ジャンル・エリア : 富山 | 展示 | 文化 2021年11月09日
出身地の砺波 調査記録や著作展示
県民俗研究の第一人者、砺波市出身の佐伯安一(さえきやすかず)さん(1930~2016年)の調査記録や著作などを集めた企画展「佐伯安一の軌跡」が、砺波郷土資料館で開かれている。日本民俗学の祖、柳田国男(1875~1962年)から佐伯さん宛てに送られた著作を絶賛するはがきを初公開した。23日まで。
佐伯さんは学生時代、城端線での通学中に聞こえてきた生徒たちの方言の違いに関心を持ち、方言研究を開始。新聞社や商工会議所などに勤めながら砺波地方の方言を集め、1961(昭和36)年に「砺波民俗語彙(ごい)」を出版。その後、研究分野を散村や獅子舞、料理まで広げ、県内の自治体史編さんにも携わった。
柳田からのはがきは61年4月7日付。砺波民俗語彙を贈った際の返礼で「私が数週費やしても得られない知識であり、先祖の困苦をつまびらかにする最も尊い事業」と称賛している。

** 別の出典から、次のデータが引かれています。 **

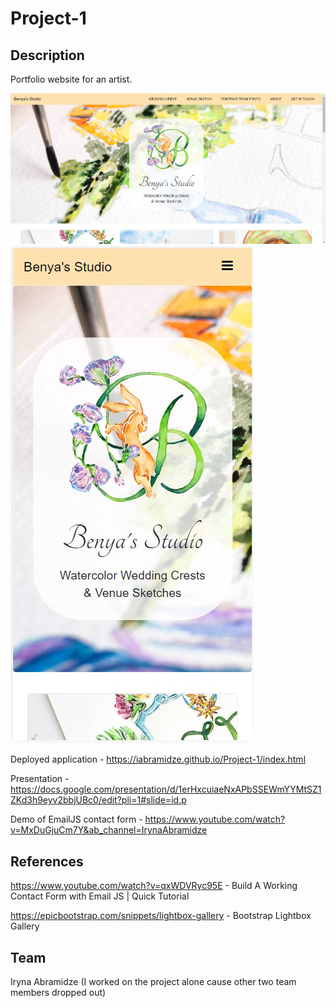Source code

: # Project-1

## Description

Portfolio website for an artist.

![desktop](./assets/screenshots/Screenshot_1.jpg)
![mobile](./assets/screenshots/Screenshot_2.jpg)

Deployed application - https://iabramidze.github.io/Project-1/index.html

Presentation - https://docs.google.com/presentation/d/1erHxcuiaeNxAPbSSEWmYYMtSZ1ZKd3h9eyv2bbjUBc0/edit?pli=1#slide=id.p

Demo of EmailJS contact form - https://www.youtube.com/watch?v=MxDuGjuCm7Y&ab_channel=IrynaAbramidze

## References

https://www.youtube.com/watch?v=qxWDVRyc95E - Build A Working Contact Form with Email JS | Quick Tutorial

https://epicbootstrap.com/snippets/lightbox-gallery - Bootstrap Lightbox Gallery

## Team

Iryna Abramidze (I worked on the project alone cause other two team members dropped out)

ほかに、佐伯さんが13~35歳に方言を記録していたメモ帳、県の民俗緊急調査で砺波市紺屋島を調べた際の記録、獅子舞が行われている県内分布図など、資料館が所蔵する450点を展示。東出紘明学芸員(28)は「言葉や料理、獅子舞が消えていくことに危機感を抱き、継承したいと研究を重ねてきた佐伯さんの思いを知ってほしい」と話した。